Papers:
Arulampalam et. al. PF Tutorial
Fearnhead's Thesis
Code:
Particle Filter Template: pf_template.m
Particle Filter Support Code:
Code to sample L indexes from M weights resample.m
Code to find optimal pass-through threshold for Fearnhead's optimal p.f. resampling rule find_optimal_c.m
The problem:
We observe that some ideal ballistic "projectile" has been fired at us from some distance R (meters) away from us (we're at 0,0). The initial conditions are unknown (muzzle velocity, angle of fire, distance away etc.). Our task is to determine whether or not it will land within 100 meters of us. What we know: our intelligence agencies have briefed us on the characteristics of our enemies weapons -- you may use this information if you wish: the maximum muzzle velocity of the enemy's weapon is 1000 m/s. The maximum range of the weapon is 10,000 meters.
You are given two types of measurements: one is harder than the other. One dataset consists of angle and range measurements. The angle and range measurements are provided by a particularly noisy measuring device, one that unhelpfully puts Gamma(1,1000) noise on the observed range and Normal(0,.001) noise on the observed angle. These variables are named theta and range.
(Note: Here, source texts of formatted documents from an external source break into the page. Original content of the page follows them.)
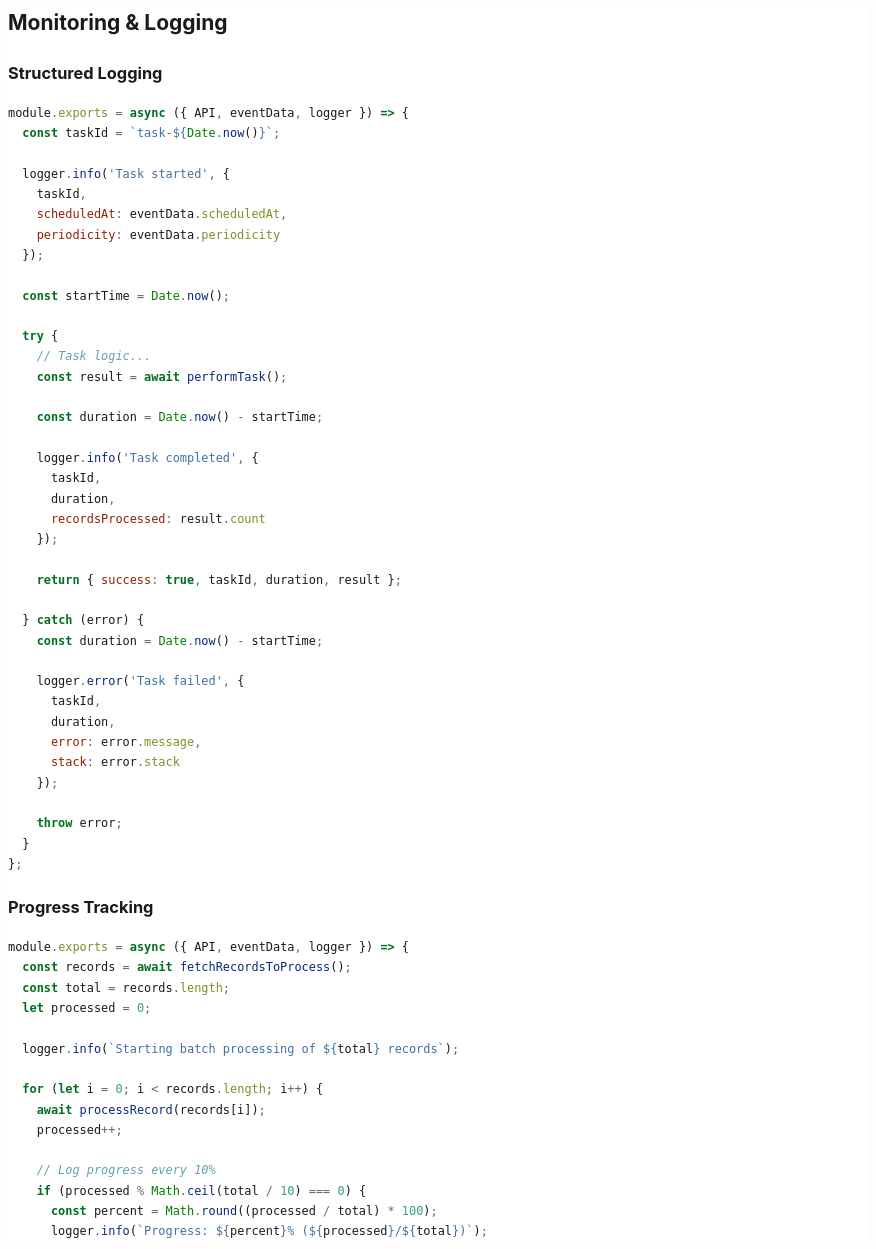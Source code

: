## Monitoring & Logging

### Structured Logging

```javascript
module.exports = async ({ API, eventData, logger }) => {
  const taskId = `task-${Date.now()}`;
  
  logger.info('Task started', {
    taskId,
    scheduledAt: eventData.scheduledAt,
    periodicity: eventData.periodicity
  });
  
  const startTime = Date.now();
  
  try {
    // Task logic...
    const result = await performTask();
    
    const duration = Date.now() - startTime;
    
    logger.info('Task completed', {
      taskId,
      duration,
      recordsProcessed: result.count
    });
    
    return { success: true, taskId, duration, result };
    
  } catch (error) {
    const duration = Date.now() - startTime;
    
    logger.error('Task failed', {
      taskId,
      duration,
      error: error.message,
      stack: error.stack
    });
    
    throw error;
  }
};
```

### Progress Tracking

```javascript
module.exports = async ({ API, eventData, logger }) => {
  const records = await fetchRecordsToProcess();
  const total = records.length;
  let processed = 0;
  
  logger.info(`Starting batch processing of ${total} records`);
  
  for (let i = 0; i < records.length; i++) {
    await processRecord(records[i]);
    processed++;
    
    // Log progress every 10%
    if (processed % Math.ceil(total / 10) === 0) {
      const percent = Math.round((processed / total) * 100);
      logger.info(`Progress: ${percent}% (${processed}/${total})`);
```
The other measurement set is absolute x and y position measurements that each have independent Gaussian noise added. These variables are named x and y. The noise in x is distributed N(0,10000) whereas the noise in y is distributed N(0,500).
Data:
3 datasets are provided, 1 known miss, 1 known hit, and one unknown test case. Time is given in seconds, distances in meters, and angles in radians. The timestep is provided as a variable called delta_t.
Miss dataset: Noisy Observations .mat, .txt; Ground Truth .mat,.txt
Hit dataset: Noisy Observations .mat, .txt, Ground Truth .mat, .txt
Unknown dataset: Noisy Observations .mat, .txt, Ground Truth .mat, .txt
The text format is as follows:
The first line is delta time (typically .1sec) and has one column.
Lines 2-5 are x_t, y_t, theta_t, range_t respectively and have as many columns as there are observations.